**DESCRIPTION OF THE TASK:** Find the line with "with **AND**, **OR** and brackets" and the line with "## Presentation 1" in the entries below; output exactly those two lines, every line between them, and no others.

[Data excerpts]
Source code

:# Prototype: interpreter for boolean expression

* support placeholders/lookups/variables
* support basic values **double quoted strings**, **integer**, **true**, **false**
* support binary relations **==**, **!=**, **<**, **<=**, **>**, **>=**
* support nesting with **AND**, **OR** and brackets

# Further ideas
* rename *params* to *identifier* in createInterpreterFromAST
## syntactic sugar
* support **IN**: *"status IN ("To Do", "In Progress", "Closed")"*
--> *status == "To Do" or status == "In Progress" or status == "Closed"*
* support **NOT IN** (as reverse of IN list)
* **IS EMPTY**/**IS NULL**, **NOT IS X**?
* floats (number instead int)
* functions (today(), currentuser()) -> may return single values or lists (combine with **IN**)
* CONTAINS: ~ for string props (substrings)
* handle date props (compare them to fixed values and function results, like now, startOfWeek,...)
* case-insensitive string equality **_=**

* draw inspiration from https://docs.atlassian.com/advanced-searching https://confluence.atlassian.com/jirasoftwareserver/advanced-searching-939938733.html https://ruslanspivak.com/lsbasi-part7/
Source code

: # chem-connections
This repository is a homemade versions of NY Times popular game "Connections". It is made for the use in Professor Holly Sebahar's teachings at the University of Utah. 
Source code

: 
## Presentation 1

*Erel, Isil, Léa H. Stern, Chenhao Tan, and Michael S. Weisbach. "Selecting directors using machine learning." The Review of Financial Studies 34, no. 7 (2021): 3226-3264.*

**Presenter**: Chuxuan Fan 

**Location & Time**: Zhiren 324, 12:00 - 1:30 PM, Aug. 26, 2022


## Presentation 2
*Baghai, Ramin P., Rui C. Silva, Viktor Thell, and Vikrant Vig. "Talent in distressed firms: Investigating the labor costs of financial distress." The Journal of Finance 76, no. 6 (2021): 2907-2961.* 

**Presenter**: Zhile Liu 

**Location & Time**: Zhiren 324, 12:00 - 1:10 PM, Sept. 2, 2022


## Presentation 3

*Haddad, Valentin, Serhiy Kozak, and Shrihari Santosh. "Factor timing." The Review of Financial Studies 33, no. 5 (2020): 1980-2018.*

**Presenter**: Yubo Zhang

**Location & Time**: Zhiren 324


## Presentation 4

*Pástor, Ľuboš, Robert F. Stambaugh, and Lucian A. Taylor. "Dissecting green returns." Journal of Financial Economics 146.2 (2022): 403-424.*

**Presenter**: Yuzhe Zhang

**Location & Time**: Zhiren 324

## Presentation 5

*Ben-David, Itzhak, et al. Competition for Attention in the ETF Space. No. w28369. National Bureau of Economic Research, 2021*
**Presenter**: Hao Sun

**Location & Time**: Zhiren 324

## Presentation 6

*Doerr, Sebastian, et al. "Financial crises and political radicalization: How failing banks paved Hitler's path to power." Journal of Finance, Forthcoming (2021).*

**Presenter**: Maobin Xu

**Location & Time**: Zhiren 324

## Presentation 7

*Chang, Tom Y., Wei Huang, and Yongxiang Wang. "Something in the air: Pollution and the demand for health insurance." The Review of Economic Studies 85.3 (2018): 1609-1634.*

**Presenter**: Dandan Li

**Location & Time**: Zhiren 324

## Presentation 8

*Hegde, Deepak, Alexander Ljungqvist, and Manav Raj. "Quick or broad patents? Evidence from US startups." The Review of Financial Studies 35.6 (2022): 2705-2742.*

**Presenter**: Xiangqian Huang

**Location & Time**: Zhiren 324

---

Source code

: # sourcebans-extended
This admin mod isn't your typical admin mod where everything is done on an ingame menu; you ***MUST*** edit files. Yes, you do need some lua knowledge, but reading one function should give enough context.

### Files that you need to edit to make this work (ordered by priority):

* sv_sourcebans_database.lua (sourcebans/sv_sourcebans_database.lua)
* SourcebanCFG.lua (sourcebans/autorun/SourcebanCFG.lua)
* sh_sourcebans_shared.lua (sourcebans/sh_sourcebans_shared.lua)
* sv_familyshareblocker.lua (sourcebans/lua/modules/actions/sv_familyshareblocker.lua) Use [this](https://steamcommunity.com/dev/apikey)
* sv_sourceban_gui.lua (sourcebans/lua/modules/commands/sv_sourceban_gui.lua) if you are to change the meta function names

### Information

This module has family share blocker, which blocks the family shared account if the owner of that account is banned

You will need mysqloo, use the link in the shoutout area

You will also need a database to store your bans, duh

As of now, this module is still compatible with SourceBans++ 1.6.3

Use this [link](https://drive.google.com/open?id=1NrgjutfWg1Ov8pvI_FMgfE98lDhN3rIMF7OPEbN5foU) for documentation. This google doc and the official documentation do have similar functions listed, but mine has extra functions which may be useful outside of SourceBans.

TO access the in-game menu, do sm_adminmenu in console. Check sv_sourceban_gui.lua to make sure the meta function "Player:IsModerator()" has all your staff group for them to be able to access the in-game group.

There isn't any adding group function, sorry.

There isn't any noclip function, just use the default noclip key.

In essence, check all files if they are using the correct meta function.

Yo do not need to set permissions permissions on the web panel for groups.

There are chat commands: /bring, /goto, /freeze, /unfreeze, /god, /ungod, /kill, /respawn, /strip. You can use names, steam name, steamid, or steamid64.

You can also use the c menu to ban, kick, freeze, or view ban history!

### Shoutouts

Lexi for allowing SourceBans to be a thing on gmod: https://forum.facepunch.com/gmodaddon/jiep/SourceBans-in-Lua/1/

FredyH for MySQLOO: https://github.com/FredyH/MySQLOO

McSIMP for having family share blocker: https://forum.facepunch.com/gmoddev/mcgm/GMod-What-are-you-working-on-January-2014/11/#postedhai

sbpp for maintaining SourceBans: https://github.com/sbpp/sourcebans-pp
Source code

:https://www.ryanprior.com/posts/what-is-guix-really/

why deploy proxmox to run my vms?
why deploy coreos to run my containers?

**ANSWER TO THIS PROBLEM:**
* support nesting with **AND**, **OR** and brackets

# Further ideas
* rename *params* to *identifier* in createInterpreterFromAST
## syntactic sugar
* support **IN**: *"status IN ("To Do", "In Progress", "Closed")"*
--> *status == "To Do" or status == "In Progress" or status == "Closed"*
* support **NOT IN** (as reverse of IN list)
* **IS EMPTY**/**IS NULL**, **NOT IS X**?
* floats (number instead int)
* functions (today(), currentuser()) -> may return single values or lists (combine with **IN**)
* CONTAINS: ~ for string props (substrings)
* handle date props (compare them to fixed values and function results, like now, startOfWeek,...)
* case-insensitive string equality **_=**

* draw inspiration from https://docs.atlassian.com/advanced-searching https://confluence.atlassian.com/jirasoftwareserver/advanced-searching-939938733.html https://ruslanspivak.com/lsbasi-part7/
Source code

: # chem-connections
This repository is a homemade versions of NY Times popular game "Connections". It is made for the use in Professor Holly Sebahar's teachings at the University of Utah. 
Source code

: 
## Presentation 1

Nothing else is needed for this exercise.